> Given data:
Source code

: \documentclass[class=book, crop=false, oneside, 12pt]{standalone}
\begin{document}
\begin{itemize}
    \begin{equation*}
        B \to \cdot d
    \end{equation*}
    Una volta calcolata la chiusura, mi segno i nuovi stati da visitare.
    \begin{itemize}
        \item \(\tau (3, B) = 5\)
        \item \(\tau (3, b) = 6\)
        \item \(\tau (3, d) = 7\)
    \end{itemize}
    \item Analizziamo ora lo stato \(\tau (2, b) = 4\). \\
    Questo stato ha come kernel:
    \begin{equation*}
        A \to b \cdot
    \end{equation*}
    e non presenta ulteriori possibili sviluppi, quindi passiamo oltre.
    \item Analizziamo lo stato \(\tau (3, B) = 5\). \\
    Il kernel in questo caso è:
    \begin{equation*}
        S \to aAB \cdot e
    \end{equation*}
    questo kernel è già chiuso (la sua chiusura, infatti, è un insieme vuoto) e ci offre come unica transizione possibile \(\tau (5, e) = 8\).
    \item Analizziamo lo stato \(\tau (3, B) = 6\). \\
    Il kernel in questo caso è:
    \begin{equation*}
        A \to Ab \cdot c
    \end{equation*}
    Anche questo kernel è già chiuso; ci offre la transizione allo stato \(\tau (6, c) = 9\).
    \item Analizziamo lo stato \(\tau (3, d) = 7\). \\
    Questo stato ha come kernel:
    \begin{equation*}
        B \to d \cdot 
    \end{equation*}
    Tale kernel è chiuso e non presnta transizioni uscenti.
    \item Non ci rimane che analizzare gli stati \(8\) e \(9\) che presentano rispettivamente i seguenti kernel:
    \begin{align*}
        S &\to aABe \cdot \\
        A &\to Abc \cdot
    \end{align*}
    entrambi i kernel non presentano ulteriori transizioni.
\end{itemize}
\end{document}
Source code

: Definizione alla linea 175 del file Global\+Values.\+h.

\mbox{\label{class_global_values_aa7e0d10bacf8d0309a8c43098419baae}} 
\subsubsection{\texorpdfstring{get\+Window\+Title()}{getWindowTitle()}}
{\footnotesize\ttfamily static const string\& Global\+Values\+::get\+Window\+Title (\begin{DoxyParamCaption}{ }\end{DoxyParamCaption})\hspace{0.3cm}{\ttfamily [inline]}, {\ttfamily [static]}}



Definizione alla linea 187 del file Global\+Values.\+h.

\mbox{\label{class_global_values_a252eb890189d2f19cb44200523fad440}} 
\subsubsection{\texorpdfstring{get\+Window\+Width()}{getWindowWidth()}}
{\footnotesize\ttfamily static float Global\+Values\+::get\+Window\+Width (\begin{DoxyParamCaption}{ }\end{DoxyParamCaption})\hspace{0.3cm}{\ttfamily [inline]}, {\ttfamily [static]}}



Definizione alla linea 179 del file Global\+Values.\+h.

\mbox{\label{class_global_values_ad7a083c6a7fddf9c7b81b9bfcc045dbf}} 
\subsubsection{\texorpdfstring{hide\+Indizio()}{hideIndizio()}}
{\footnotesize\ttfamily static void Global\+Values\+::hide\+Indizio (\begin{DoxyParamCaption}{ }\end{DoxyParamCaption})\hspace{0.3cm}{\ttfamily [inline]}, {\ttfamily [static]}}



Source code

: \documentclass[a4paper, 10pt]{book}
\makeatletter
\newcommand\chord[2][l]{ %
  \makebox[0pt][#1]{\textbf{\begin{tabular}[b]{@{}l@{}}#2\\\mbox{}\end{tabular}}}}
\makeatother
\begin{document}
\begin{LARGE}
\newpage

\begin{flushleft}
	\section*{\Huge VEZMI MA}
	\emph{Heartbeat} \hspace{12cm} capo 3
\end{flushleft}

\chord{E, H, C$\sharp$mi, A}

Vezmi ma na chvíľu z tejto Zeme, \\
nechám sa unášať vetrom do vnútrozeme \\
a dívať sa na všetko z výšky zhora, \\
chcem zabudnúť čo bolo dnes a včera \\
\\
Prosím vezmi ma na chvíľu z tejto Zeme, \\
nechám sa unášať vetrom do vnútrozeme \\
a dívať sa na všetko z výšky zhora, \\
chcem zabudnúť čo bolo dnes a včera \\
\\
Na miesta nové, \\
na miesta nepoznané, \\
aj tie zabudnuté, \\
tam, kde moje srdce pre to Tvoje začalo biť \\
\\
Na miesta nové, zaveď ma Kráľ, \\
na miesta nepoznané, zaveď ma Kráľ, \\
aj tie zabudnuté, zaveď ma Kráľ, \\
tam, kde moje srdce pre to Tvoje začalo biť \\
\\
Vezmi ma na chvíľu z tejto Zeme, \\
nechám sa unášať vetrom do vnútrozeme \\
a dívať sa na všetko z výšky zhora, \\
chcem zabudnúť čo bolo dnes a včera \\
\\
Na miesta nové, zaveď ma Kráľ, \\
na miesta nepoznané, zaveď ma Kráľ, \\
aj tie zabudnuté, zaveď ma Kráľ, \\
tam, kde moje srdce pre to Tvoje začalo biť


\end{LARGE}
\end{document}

> What this task involves: Every line in the entries above that has the word "book" should be identified and copied.

> Response:
: \documentclass[class=book, crop=false, oneside, 12pt]{standalone}
: \documentclass[a4paper, 10pt]{book}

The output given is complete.